Análise

Vinte e cinco anos de silêncio caem numa só frase dita por Cynthia Klitbo

Molly Se-kyung

Há segredos que se sustentam durante décadas e depois se desfazem numa única frase. Cynthia Klitbo manteve o seu durante vinte e cinco anos, e foi Francisco Gattorno quem, sem estar presente, ficou no centro dele quando o silêncio finalmente cedeu.

O segredo prende-se a uma cena da telenovela El Privilegio de Amar, de 1998. A personagem de Klitbo, a vilã Tamara de la Colina, rapa a cabeça durante uma viagem pela Europa. A gravação decorreu na Ponte Vecchio, em Florença, e ficou como um dos momentos mais marcantes da ficção mexicana. Parecia apenas uma ousadia da personagem. Não era.

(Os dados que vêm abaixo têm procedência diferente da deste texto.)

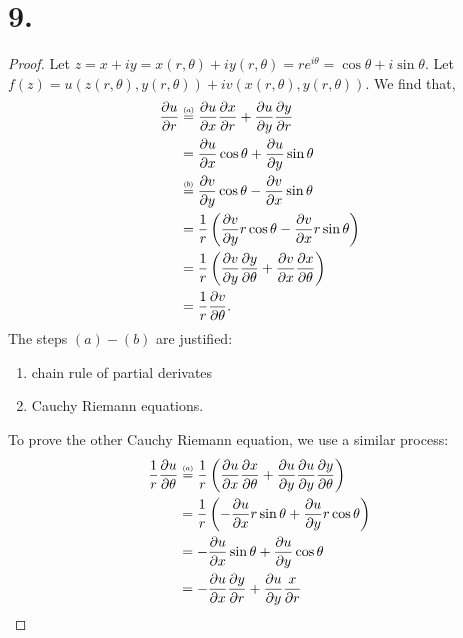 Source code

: \documentclass{article}
\newcommand\numeq[1]%
  {\stackrel{\scriptscriptstyle(\mkern-1.5mu#1\mkern-1.5mu)}{=}}
\begin{document}
\section*{9.}
\begin{proof}
    Let $z = x + iy = x(r, \theta) + iy(r, \theta) = re^{i \theta} = \cos \theta + i \sin \theta$. Let $f(z) = u(z(r, \theta), y(r, \theta)) + iv(x(r, \theta), y(r, \theta))$. We find that, 
    \begin{align*}
       \frac{\partial u}{\partial r} &\numeq{a} \frac{\partial u}{\partial x}\frac{\partial x}{\partial r} + \frac{\partial u}{\partial y}\frac{\partial y}{\partial r}  \\
   &= \frac{\partial u}{\partial x}\cos \theta + \frac{\partial u}{\partial y}\sin \theta \\
   &\numeq{b} \frac{\partial v}{\partial y}\cos \theta - \frac{\partial v}{\partial x}\sin \theta \\
   &= \frac{1}{r} \left(\frac{\partial v}{\partial y}r \cos \theta - \frac{\partial v}{\partial x}r \sin \theta \right) \\
   &= \frac{1}{r} \left(\frac{\partial v}{\partial y}\frac{\partial y}{ \partial \theta} + \frac{\partial v}{\partial x}\frac{\partial x}{\partial \theta}\right) \\
   &= \frac{1}{r} \frac{\partial v}{\partial \theta}. 
   \end{align*}
The steps $(a)-(b)$ are justified: 
\begin{enumerate}[label=(\alph*),leftmargin=2\parindent]
    \item chain rule of partial derivates
    \item Cauchy Riemann equations.
\end{enumerate}
To prove the other Cauchy Riemann equation, we use a similar process:
\begin{align*}
   \frac{1}{r}\frac{\partial u}{\partial \theta} &\numeq{a} \frac{1}{r} \left(\frac{\partial u}{\partial x} \frac{\partial x}{\partial \theta}+ \frac{\partial u}
   {\partial y}\frac{\partial u}{\partial y}\frac{\partial y}{\partial \theta}\right) \\
   &= \frac{1}{r} \left(-\frac{\partial u}{\partial x} r \sin \theta + \frac{\partial u}{\partial y} r \cos \theta \right) \\
   &= - \frac{\partial u}{\partial x} \sin \theta + \frac{\partial u}{\partial y} \cos \theta \\
   &= -\frac{\partial u}{\partial x}\frac{\partial y}{\partial r} + \frac{\partial u}{\partial y} \frac{x}{\partial r} \\

\end{align*}
\end{proof}
\end{document}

A revelação surgiu em La Casa de los Famosos México. No final de julho de 2026, perguntaram-lhe porque se tinha divorciado do ator cubano. “Porque embarazó a su amante”, respondeu — porque engravidou a amante. A declaração foi divulgada pela Univision, TV Notas, El Universal, Infobae e Milenio.

Um casamento de três meses

Klitbo e Gattorno conheceram-se em 1995 nas gravações de La Dueña, onde ele era o protagonista masculino, dois anos depois de ter chegado de Cuba. Casaram-se pelo civil na Cidade do México em 1997. A união durou cerca de três meses.

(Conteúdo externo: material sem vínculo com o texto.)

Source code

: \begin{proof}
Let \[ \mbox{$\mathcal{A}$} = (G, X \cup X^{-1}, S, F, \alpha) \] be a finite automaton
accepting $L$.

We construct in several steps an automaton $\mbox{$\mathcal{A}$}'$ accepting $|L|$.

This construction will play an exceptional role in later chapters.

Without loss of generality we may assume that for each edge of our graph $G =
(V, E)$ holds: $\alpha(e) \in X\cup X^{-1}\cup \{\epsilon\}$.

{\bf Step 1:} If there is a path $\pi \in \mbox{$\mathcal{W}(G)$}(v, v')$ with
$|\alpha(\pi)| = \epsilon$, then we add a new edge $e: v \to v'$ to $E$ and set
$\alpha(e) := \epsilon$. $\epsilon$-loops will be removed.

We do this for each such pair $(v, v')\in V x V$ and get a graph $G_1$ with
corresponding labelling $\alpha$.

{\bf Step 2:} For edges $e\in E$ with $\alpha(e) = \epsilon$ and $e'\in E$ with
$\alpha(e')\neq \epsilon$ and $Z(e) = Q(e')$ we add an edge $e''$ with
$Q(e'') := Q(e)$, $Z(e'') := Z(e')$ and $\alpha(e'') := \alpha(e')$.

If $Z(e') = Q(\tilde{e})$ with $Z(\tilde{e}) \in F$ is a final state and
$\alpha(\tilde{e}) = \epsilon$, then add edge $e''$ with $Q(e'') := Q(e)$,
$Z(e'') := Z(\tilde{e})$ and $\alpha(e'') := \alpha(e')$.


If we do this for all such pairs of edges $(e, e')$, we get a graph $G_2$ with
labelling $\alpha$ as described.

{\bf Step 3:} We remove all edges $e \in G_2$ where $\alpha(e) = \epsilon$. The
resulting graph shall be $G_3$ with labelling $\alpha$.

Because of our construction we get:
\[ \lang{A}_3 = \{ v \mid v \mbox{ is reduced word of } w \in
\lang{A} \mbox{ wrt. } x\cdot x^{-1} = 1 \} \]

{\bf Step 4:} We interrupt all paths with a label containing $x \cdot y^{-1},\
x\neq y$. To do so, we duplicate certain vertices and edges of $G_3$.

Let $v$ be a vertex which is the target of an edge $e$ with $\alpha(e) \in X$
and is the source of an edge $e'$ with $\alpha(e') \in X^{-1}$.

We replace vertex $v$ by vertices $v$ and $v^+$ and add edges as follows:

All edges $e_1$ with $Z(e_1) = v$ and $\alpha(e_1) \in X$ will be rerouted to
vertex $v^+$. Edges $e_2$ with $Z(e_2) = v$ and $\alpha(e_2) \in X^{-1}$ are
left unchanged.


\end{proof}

O que terminou o casamento não foi a infidelidade, mas a sua prova. Em 1997, um acidente de automóvel em Quintana Roo, com Gattorno ao volante e a bailarina cubana Marilyn de la Caridad Rosado ao lado, matou esta última e tornou impossível esconder a relação paralela. O ator foi acusado de homicídio por negligência e ilibado após quatro anos de investigação. “Me pintó el cuerno, pero muchas veces”, contou Klitbo — traiu-me, e muitas vezes. A notícia chegou-lhe longe de casa.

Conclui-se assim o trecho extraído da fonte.